Task to complete.
Pictures in the records below must be left out. Return exactly the lines from the line with "- 附近设施：餐饮（少、贵）、交通（单车多，不近地铁）" to the line with "jajowata czarna rurka", both included.

** Opening Source records block **

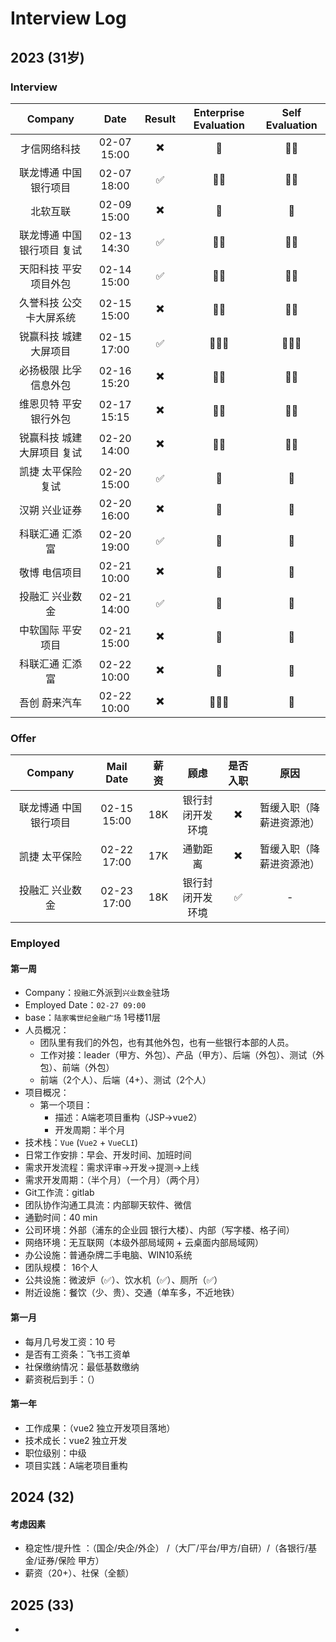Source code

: # Interview Log

## 2023 (31岁)

### Interview

|  Company | Date | Result | Enterprise Evaluation | Self Evaluation |
| :--------: |:-------------:|:-----:|:-----:|:-----:|
| 才信网络科技 | 02-07 15:00 | ✖️ | 🌟 | 🌟🌟 |
| 联龙博通 中国银行项目 | 02-07 18:00 | ✅ | 🌟🌟 | 🌟🌟 |
| 北软互联 | 02-09 15:00 | ✖️ | 🌟 | 🌟 |
| 联龙博通 中国银行项目 复试 | 02-13 14:30 | ✅ | 🌟🌟 | 🌟🌟 |
| 天阳科技 平安项目外包| 02-14 15:00 | ✅ | 🌟🌟 | 🌟🌟 |
| 久誉科技 公交卡大屏系统| 02-15 15:00 | ✖️ | 🌟🌟 | 🌟🌟 |
| 锐赢科技 城建大屏项目 | 02-15 17:00 | ✅ | 🌟🌟🌟 | 🌟🌟🌟 |
| 必扬极限 比孚信息外包 | 02-16 15:20 | ✖️ | 🌟🌟 | 🌟🌟 |
| 维恩贝特 平安银行外包 | 02-17 15:15 | ✖️ | 🌟🌟 | 🌟🌟 |
| 锐赢科技 城建大屏项目 复试 | 02-20 14:00 | ✖️ | 🌟🌟 | 🌟🌟 |
| 凯捷 太平保险 复试 | 02-20 15:00 | ✅ | 🌟 | 🌟 |
| 汉朔 兴业证券 | 02-20 16:00 | ✖️ | 🌟 | 🌟 |
| 科联汇通 汇添富  | 02-20 19:00 | ✅ | 🌟 | 🌟 |
| 敬博 电信项目 | 02-21 10:00 | ✖️ | 🌟 | 🌟 |
| 投融汇 兴业数金 | 02-21 14:00 | ✅ | 🌟 | 🌟 |
| 中软国际 平安项目 | 02-21 15:00 | ✖️ | 🌟 | 🌟 |
| 科联汇通 汇添富 | 02-22 10:00 | ✖️ | 🌟 | 🌟 |
| 吾创 蔚来汽车 | 02-22 10:00 | ✖️ | 🌟🌟🌟 | 🌟 |

### Offer

| Company | Mail Date | 薪资 | 顾虑 | 是否入职 | 原因 |
|:-----:|:--:|:--:|:--:|:--:|:--:|
| 联龙博通 中国银行项目 | 02-15 15:00 | 18K | 银行封闭开发环境 | ✖️ | 暂缓入职（降薪进资源池）|
| 凯捷 太平保险 | 02-22 17:00 | 17K | 通勤距离 | ✖️ |暂缓入职（降薪进资源池）|
| 投融汇 兴业数金 | 02-23 17:00 | 18K | 银行封闭开发环境 | ✅ | - |

### Employed

#### 第一周
- Company：`投融汇`外派到`兴业数金`驻场 
- Employed Date：`02-27 09:00`
- base：`陆家嘴世纪金融广场` 1号楼11层
- 人员概况：
  - 团队里有我们的外包，也有其他外包，也有一些银行本部的人员。
  - 工作对接：leader（甲方、外包）、产品（甲方）、后端（外包）、测试（外包）、前端（外包）
  - 前端（2个人）、后端（4+）、测试（2个人）
- 项目概况：
  - 第一个项目：
    - 描述：A端老项目重构（JSP->vue2）
    - 开发周期：半个月
- 技术栈：`Vue` (`Vue2` + `VueCLI`)
- 日常工作安排：早会、开发时间、加班时间
- 需求开发流程：需求评审->开发->提测->上线
- 需求开发周期：（半个月）（一个月）（两个月）
- Git工作流：gitlab
- 团队协作沟通工具流：内部聊天软件、微信
- 通勤时间：40 min
- 公司环境：外部（浦东的企业园 银行大楼）、内部（写字楼、格子间）
- 网络环境：无互联网（本级外部局域网 + 云桌面内部局域网）
- 办公设施：普通杂牌二手电脑、WIN10系统
- 团队规模： 16个人
- 公共设施：微波炉（✅）、饮水机（✅）、厕所（✅）
- 附近设施：餐饮（少、贵）、交通（单车多，不近地铁）
#### 第一月
- 每月几号发工资：10 号
- 是否有工资条：飞书工资单
- 社保缴纳情况：最低基数缴纳
- 薪资税后到手：（）
#### 第一年
- 工作成果：（vue2 独立开发项目落地）
- 技术成长：vue2 独立开发
- 职位级别：中级
- 项目实践：A端老项目重构


## 2024 (32)

#### 考虑因素
- 稳定性/提升性 ：（国企/央企/外企） /（大厂/平台/甲方/自研）/（各银行/基金/证券/保险 甲方）
- 薪资（20+）、社保（全额）



## 2025 (33)

- 

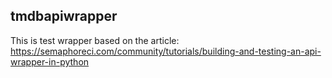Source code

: tmdbapiwrapper
--------------

This is test wrapper based on the article: 
https://semaphoreci.com/community/tutorials/building-and-testing-an-api-wrapper-in-python

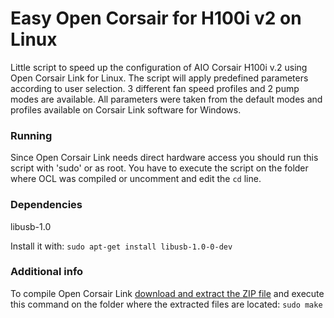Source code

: Easy Open Corsair for H100i v2 on Linux
===============
Little script to speed up the configuration of AIO Corsair H100i v.2 using Open Corsair Link for Linux. The script will apply predefined parameters according to user selection. 3 different fan speed profiles and 2 pump modes are available. All parameters were taken from the default modes and profiles available on Corsair Link software for Windows. 

### Running
Since Open Corsair Link needs direct hardware access you should run this script with 'sudo' or as root.
You have to execute the script on the folder where OCL was compiled or uncomment and edit the `cd` line.

### Dependencies
libusb-1.0

Install it with:
`sudo apt-get install libusb-1.0-0-dev`

### Additional info
To compile Open Corsair Link [download and extract the ZIP file](https://github.com/audiohacked/OpenCorsairLink) and execute this command on the folder where the extracted files are located:
`sudo make` 
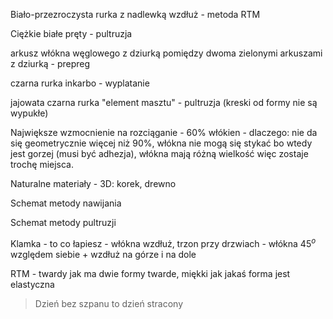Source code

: Biało-przezroczysta rurka z nadlewką wzdłuż - metoda RTM

Ciężkie białe pręty - pultruzja

arkusz włókna węglowego z dziurką pomiędzy dwoma zielonymi arkuszami z dziurką - prepreg

czarna rurka inkarbo - wyplatanie 

jajowata czarna rurka "element masztu" - pultruzja (kreski od formy nie są wypukłe)

Największe wzmocnienie na rozciąganie - 60% włókien - dlaczego: nie da się geometrycznie więcej niż 90%, włókna nie mogą się stykać bo wtedy jest gorzej (musi być adhezja), włókna mają różną wielkość więc zostaje trochę miejsca.

Naturalne materiały - 3D: korek, drewno 

Schemat metody nawijania

Schemat metody pultruzji

Klamka - to co łapiesz - włókna wzdłuż, trzon przy drzwiach - włókna 45$^o$ względem siebie + wzdłuż na górze i na dole

RTM - twardy jak ma dwie formy twarde, miękki jak jakaś forma jest elastyczna

> Dzień bez szpanu to dzień stracony

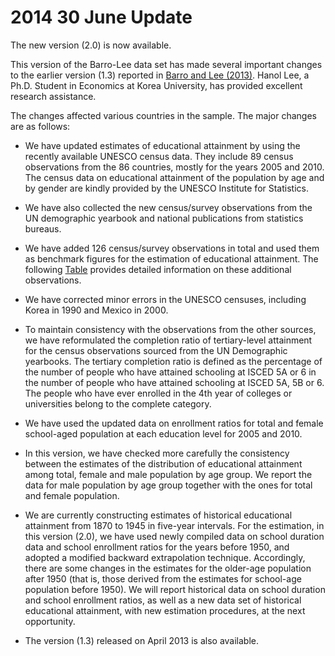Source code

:# 2014 30 June Update
<p>The new version (2.0) is now available.</p>
<p>This version of the Barro-Lee data set has made several important changes to the earlier version (1.3) reported in  <a href="https://doi.org/10.1016/j.jdeveco.2012.10.001">Barro and Lee (2013)</a>. Hanol Lee, a Ph.D. Student in Economics at Korea University, has provided excellent research assistance.</p>
<p>The changes affected various countries in the sample. The major changes are as follows:</p>
<ul>
<li>
<p>We have updated estimates of educational attainment by using the recently available UNESCO census data. They include 89 census observations from the 86 countries, mostly for the years 2005 and 2010. The census data on educational attainment of the population by age and by gender are kindly provided by the UNESCO Institute for Statistics.</p>
</li>
<li>
<p>We have also collected the new census/survey observations from the UN demographic yearbook and national publications from statistics bureaus.</p>
</li>
<li>
<p>We have added 126 census/survey observations in total and used them as benchmark figures for the estimation of educational attainment. The following <a href="https://barrolee.github.io/BarroLeeDataSet/UpdateNote/new_rawdata_v2.xlsx">Table</a>  provides detailed information on these additional observations.</p>
</li>
<li>
<p>We have corrected minor errors in the UNESCO censuses, including Korea in 1990 and Mexico in 2000.</p>
</li>
<li>
<p>To maintain consistency with the observations from the other sources, we have reformulated the completion ratio of tertiary-level attainment for the census observations sourced from the UN Demographic yearbooks. The tertiary completion ratio is defined as the percentage of the number of people who have attained schooling at ISCED 5A or 6 in the number of people who have attained schooling at ISCED 5A, 5B or 6. The people who have ever enrolled in the 4th year of colleges or universities belong to the complete category.</p>
</li>
<li>
<p>We have used the updated data on enrollment ratios for total and female school-aged population at each education level for 2005 and 2010.</p>
</li>
<li>
<p>In this version, we have checked more carefully the consistency between the estimates of the distribution of educational attainment among total, female and male population by age group. We report the data for male population by age group together with the ones for total and female population.</p>
</li>
<li>
<p>We are currently constructing estimates of historical educational attainment from 1870 to 1945 in five-year intervals. For the estimation, in this version (2.0), we have used newly compiled data on school duration data and school enrollment ratios for the years before 1950, and adopted a modified backward extrapolation technique. Accordingly, there are some changes in the estimates for the older-age population after 1950 (that is, those derived from the estimates for school-age population before 1950). We will report historical data on school duration and school enrollment ratios, as well as a new data set of historical educational attainment, with new estimation procedures, at the next opportunity.</p>
</li>
<li>
<p>The version (1.3) released on April 2013 is also available.</p>
</li>
</ul>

** Closing Source records block **

Reply.
- 附近设施：餐饮（少、贵）、交通（单车多，不近地铁）
#### 第一月
- 每月几号发工资：10 号
- 是否有工资条：飞书工资单
- 社保缴纳情况：最低基数缴纳
- 薪资税后到手：（）
#### 第一年
- 工作成果：（vue2 独立开发项目落地）
- 技术成长：vue2 独立开发
- 职位级别：中级
- 项目实践：A端老项目重构


## 2024 (32)

#### 考虑因素
- 稳定性/提升性 ：（国企/央企/外企） /（大厂/平台/甲方/自研）/（各银行/基金/证券/保险 甲方）
- 薪资（20+）、社保（全额）



## 2025 (33)

- 

Source code

: tmdbapiwrapper
--------------

This is test wrapper based on the article: 
https://semaphoreci.com/community/tutorials/building-and-testing-an-api-wrapper-in-python

Source code

: Easy Open Corsair for H100i v2 on Linux
===============
Little script to speed up the configuration of AIO Corsair H100i v.2 using Open Corsair Link for Linux. The script will apply predefined parameters according to user selection. 3 different fan speed profiles and 2 pump modes are available. All parameters were taken from the default modes and profiles available on Corsair Link software for Windows. 

### Running
Since Open Corsair Link needs direct hardware access you should run this script with 'sudo' or as root.
You have to execute the script on the folder where OCL was compiled or uncomment and edit the `cd` line.

### Dependencies
libusb-1.0

Install it with:
`sudo apt-get install libusb-1.0-0-dev`

### Additional info
To compile Open Corsair Link [download and extract the ZIP file](https://github.com/audiohacked/OpenCorsairLink) and execute this command on the folder where the extracted files are located:
`sudo make` 
Source code

: Biało-przezroczysta rurka z nadlewką wzdłuż - metoda RTM

Ciężkie białe pręty - pultruzja

arkusz włókna węglowego z dziurką pomiędzy dwoma zielonymi arkuszami z dziurką - prepreg

czarna rurka inkarbo - wyplatanie 

jajowata czarna rurka "element masztu" - pultruzja (kreski od formy nie są wypukłe)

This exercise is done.